I'm trying to find a reference for the following fact:

If Tate's conjecture is true for all smooth projective varieties over $\mathbb{F}_p$, then the Frobenius endomorphism on the crystalline cohomology of any such variety is semisimple.

This is stated in the Coleman-Edixhoven paper on the semisimplicity of the $U_p$-operator on modular forms. They reference Milne's paper "Motives over finite fields" (in the 1991 Motives conference proceedings, ed. Janssen/Kleiman/Serre).

I found Milne's paper on the web, and it gives two references for the corresponding statement for $\ell$-adic cohomology ($\ell \ne p$) and then says "There is an analogous statement ... for the crystalline cohomology" without giving a reference (or a precise statement) for this. Moreover, one of the references for the $\ell \ne p$ case is to Milne's book "Arithmetic Duality Theorems" but points to an apparently non-existent section 8.6; while the other reference Milne gives is to Tate's article in the same proceedings, which does not seem to prove anything about semisimplicity as far as I can see.

Can anyone tell me where I can find a proof of the above implication written down?

Answer 1

Milne's Remark 8.6 in Amer. J. Math. 1986 implicitely includes two algebraic statements:

1. Tensor product respects generalised eigenspaces.
2. Let $V, W$ be representations of a group over a field of characteristic $0$. If $V\otimes W$ is semi-simple, then $V$ is semi-simple.

Both statements are true but not so immediate. A proof of 2 is in Serre, J. Alg. 194 (1997), Prop. 2.3, while his prop. 7.2.1 shows that characteristic $0$ is necessary (in char. $p$, $\dim W\not\equiv 0\pmod{p}$ is sufficient but the other congruence can yield counterexamples).

For 1, here is a short argument. Let $v$ an endomorphism of $V$ and $w$ be an endomorphism of $W$. Assume that $(v-a)^m=0$ and that $(w-b)^n=0$ for some scalars $a,b$. Then $$(v\otimes w - ab)^{mn}=0$$ because $v\otimes w - ab=(v-a)\otimes w + a1\otimes(w-b)$, a sum of two nilpotent operators which commute.

Answer 2

Actually, the proof of Remark 8.6 is elementary. Let $\alpha$ be an endomorphism of vector space $W$, and suppose that it doesn't act semisimply.
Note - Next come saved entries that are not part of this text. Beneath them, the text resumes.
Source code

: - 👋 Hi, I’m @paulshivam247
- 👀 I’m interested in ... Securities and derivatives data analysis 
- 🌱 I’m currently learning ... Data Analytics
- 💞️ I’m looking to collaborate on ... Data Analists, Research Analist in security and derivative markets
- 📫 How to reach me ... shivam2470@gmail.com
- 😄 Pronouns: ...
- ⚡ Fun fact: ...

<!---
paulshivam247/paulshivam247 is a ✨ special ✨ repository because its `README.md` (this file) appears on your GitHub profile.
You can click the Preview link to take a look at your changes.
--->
Then there exists a vector $e$ and a scalar $a$ such that $(\alpha-a)^2e=0$ but $(\alpha-a)e\neq 0$, say $\alpha e=ae+t$ with $t\neq 0$ (after possibly extending scalars). In the situation of 8.6, we have another vector space $W$, endomorphism $\beta$, and a vector $f$ such that $\beta f=a^{-1}f$. Now one checks that $(\alpha\otimes\beta-1)^2(e\otimes f)=0$ but $(\alpha\otimes\beta-1)(e\otimes f)\neq 0$, contradicting the semisimplicity of $\alpha\otimes\beta$ at $1$.